The framing device for the film is the investigation of the murder of a kid by a group of nasty violent teens in an underpass. The irony is that despite his deeply unethical methods, Bruce is actually apparently fairly good at investigating the murder - apparently. But let's be honest, that's not what this movie is really about. It's a character study - or a study of Bruce's psychosis - a study of just how far a human being will descend into mayhem in order to avoid the truth. And in amidst all that, we have lurid, sleazy, darkly funny visuals and cameos - John Sessions as the homophobic head of department who dreams of writing screenplays - Shirley Henderson as the deliciously sex-starved middle-class wife throwing herself at her phone stalker - and of course Eddie Marsan as her husband, the repressed accountant. But really, this movie belongs to James McAvoy who throws himself into an incredibly challenging and provocative role and is utterly compelling throughout.
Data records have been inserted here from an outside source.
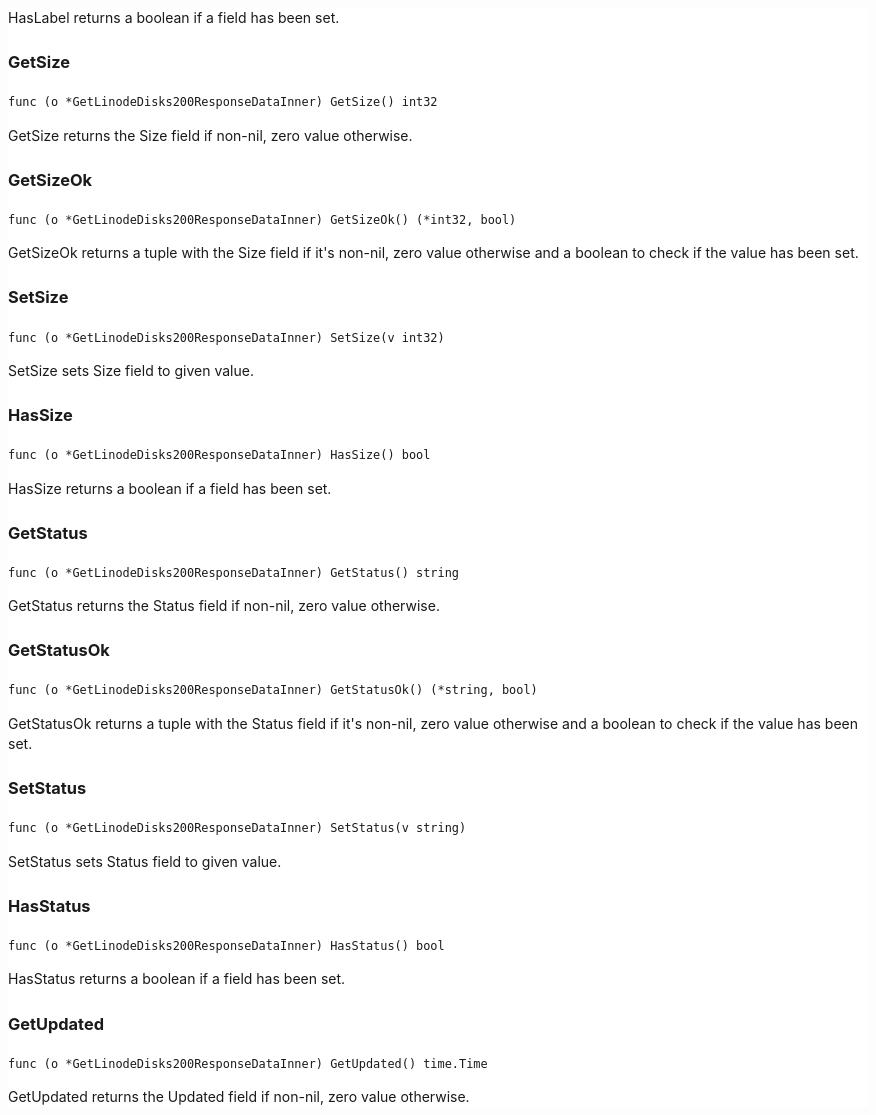 HasLabel returns a boolean if a field has been set.

### GetSize

`func (o *GetLinodeDisks200ResponseDataInner) GetSize() int32`

GetSize returns the Size field if non-nil, zero value otherwise.

### GetSizeOk

`func (o *GetLinodeDisks200ResponseDataInner) GetSizeOk() (*int32, bool)`

GetSizeOk returns a tuple with the Size field if it's non-nil, zero value otherwise
and a boolean to check if the value has been set.

### SetSize

`func (o *GetLinodeDisks200ResponseDataInner) SetSize(v int32)`

SetSize sets Size field to given value.

### HasSize

`func (o *GetLinodeDisks200ResponseDataInner) HasSize() bool`

HasSize returns a boolean if a field has been set.

### GetStatus

`func (o *GetLinodeDisks200ResponseDataInner) GetStatus() string`

GetStatus returns the Status field if non-nil, zero value otherwise.

### GetStatusOk

`func (o *GetLinodeDisks200ResponseDataInner) GetStatusOk() (*string, bool)`

GetStatusOk returns a tuple with the Status field if it's non-nil, zero value otherwise
and a boolean to check if the value has been set.

### SetStatus

`func (o *GetLinodeDisks200ResponseDataInner) SetStatus(v string)`

SetStatus sets Status field to given value.

### HasStatus

`func (o *GetLinodeDisks200ResponseDataInner) HasStatus() bool`

HasStatus returns a boolean if a field has been set.

### GetUpdated

`func (o *GetLinodeDisks200ResponseDataInner) GetUpdated() time.Time`

GetUpdated returns the Updated field if non-nil, zero value otherwise.
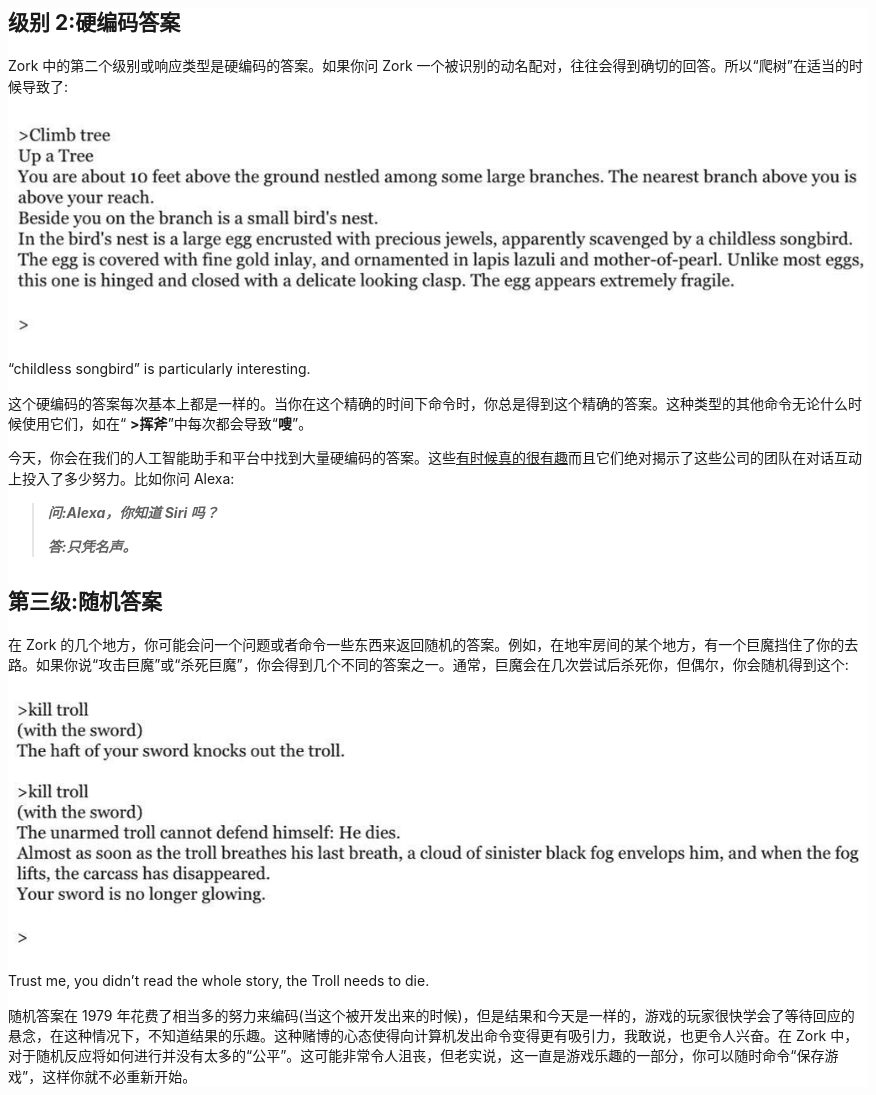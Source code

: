 ## 级别 2:硬编码答案

Zork 中的第二个级别或响应类型是硬编码的答案。如果你问 Zork 一个被识别的动名配对，往往会得到确切的回答。所以“爬树”在适当的时候导致了:

![](img/ef054b10fa1a0d3d95866d9e2d86852b.png)

“childless songbird” is particularly interesting.

这个硬编码的答案每次基本上都是一样的。当你在这个精确的时间下命令时，你总是得到这个精确的答案。这种类型的其他命令无论什么时候使用它们，如在“ **>挥斧**”中每次都会导致“**嗖**”。

今天，你会在我们的人工智能助手和平台中找到大量硬编码的答案。这些[有时候真的很有趣](https://www.digitaltrends.com/home/funny-things-to-ask-alexa/)而且它们绝对揭示了这些公司的团队在对话互动上投入了多少努力。比如你问 Alexa:

> ***问:Alexa，你知道 Siri 吗？***
> 
> ***答:只凭名声。***

## 第三级:随机答案

在 Zork 的几个地方，你可能会问一个问题或者命令一些东西来返回随机的答案。例如，在地牢房间的某个地方，有一个巨魔挡住了你的去路。如果你说“攻击巨魔”或“杀死巨魔”，你会得到几个不同的答案之一。通常，巨魔会在几次尝试后杀死你，但偶尔，你会随机得到这个:

![](img/992d883add0aeaeebe26ab854bbf6574.png)

Trust me, you didn’t read the whole story, the Troll needs to die.

随机答案在 1979 年花费了相当多的努力来编码(当这个被开发出来的时候)，但是结果和今天是一样的，游戏的玩家很快学会了等待回应的悬念，在这种情况下，不知道结果的乐趣。这种赌博的心态使得向计算机发出命令变得更有吸引力，我敢说，也更令人兴奋。在 Zork 中，对于随机反应将如何进行并没有太多的“公平”。这可能非常令人沮丧，但老实说，这一直是游戏乐趣的一部分，你可以随时命令“保存游戏”，这样你就不必重新开始。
It's his real emotional trauma that keeps us anchored in a movie that would otherwise be a confusing and alienating mess of nastiness.
FILTH has a running time of 97 minutes.
FILTH opened earlier this year in the UK, Hungary, Ireland, Austria, Germany, Switzerland, Serbia, Slovenia, Finland and Japan. It opened last weekend in Australia and New Zealand. It opens in Lithuania on December 6th, in Estonia on December 13th and in the USA in 2014.